About to listen to: My new Greenday CD I got for $10 at Virgin MegaStore (International Superhits)
Feeling: Pooped
Blech. I feel drained.
Work wasn't bad today. I kind of liked it. I spent half the day ragging, and the other half doing little things like adding ligatures, converting numerals to old-style, and hunting for em dashes and inch marks. But it's the rags that are the killer. *pulls hair out, runs in circle, sits back down*
Oh, man. I liked it, and work flew by, and I had a yummy burrito from Chipotle, but of course I got an email from somebody I had interviewed with in like May, saying that they were thinking they might hire someone afterall, and was I still in town and unemployed.
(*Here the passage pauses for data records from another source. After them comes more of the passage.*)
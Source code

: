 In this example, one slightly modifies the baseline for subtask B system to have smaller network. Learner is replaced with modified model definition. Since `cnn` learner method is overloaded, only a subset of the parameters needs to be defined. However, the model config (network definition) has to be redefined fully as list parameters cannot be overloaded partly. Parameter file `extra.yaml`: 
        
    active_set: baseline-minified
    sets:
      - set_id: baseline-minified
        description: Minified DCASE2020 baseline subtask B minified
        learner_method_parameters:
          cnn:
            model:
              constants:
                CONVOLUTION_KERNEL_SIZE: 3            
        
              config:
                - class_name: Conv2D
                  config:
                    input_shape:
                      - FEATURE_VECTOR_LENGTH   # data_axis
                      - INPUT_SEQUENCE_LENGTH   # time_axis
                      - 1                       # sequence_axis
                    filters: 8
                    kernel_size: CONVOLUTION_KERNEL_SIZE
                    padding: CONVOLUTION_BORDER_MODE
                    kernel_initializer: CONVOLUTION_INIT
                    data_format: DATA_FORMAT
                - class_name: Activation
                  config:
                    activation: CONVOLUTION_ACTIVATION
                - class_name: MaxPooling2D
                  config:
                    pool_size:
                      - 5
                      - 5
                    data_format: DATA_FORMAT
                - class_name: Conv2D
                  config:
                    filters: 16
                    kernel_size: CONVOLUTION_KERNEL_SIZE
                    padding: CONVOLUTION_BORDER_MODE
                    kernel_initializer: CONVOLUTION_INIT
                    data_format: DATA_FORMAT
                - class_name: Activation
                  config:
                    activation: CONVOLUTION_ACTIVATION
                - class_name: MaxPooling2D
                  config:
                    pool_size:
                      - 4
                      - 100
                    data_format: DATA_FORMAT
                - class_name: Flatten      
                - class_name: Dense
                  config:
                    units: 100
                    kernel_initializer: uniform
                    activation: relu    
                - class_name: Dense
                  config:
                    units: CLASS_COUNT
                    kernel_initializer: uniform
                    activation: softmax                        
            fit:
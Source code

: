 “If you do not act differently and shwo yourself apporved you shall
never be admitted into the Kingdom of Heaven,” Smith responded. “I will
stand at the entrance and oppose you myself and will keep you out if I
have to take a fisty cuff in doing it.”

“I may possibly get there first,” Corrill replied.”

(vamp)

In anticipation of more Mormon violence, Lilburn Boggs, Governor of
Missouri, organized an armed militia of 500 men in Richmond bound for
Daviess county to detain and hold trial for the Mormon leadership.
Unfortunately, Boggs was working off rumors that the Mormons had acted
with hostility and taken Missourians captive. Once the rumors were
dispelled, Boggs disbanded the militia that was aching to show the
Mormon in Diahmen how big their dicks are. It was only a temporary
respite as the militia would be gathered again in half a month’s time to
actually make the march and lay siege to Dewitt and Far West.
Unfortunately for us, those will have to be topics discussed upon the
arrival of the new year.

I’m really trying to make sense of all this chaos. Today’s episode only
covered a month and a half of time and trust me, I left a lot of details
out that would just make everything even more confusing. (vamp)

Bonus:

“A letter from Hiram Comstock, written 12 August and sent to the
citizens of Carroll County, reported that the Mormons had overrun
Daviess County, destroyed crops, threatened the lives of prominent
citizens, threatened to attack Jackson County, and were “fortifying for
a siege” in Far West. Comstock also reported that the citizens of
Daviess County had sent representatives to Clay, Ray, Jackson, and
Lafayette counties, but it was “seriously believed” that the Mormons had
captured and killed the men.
So now I think all the PGH job offers will come out of the woodwork, because that would make my life even more complicated. Bastards. He even said what I had suspected--that things had slowed down in the summer, because everyone (including clients) goes on vacation and then in the fall it gets busy again. Ugh. I don't quite know what to tell him. I will probably settle for what I usually do--and tell him the absolute truth.
Someday this honesty thing is going to kick me in my ass, just like those damn rags earlier today. (For my ID buds, just in case, the rag is the uneven right side of a column of text.) Hopefully it will be worth it. But really it doesn't matter. I've got to be honest for my own crazy sake, and whatever happens happens, I guess. Sheesh. My damn attempts at integrity. What am I thinking?
Why does my life only seem to get more and more complicated? It was never complicated before. Grrrr. Employment! I can't wait till I can be self-employed so I have a whole different set of problems to worry about. Oh, and let's not even talk about love.
This place is looking to plain. I'm going to look around for some pictures to throw in here.
Off to enjoy a vanilla chai and read The Dragon Quintet. I am almost done.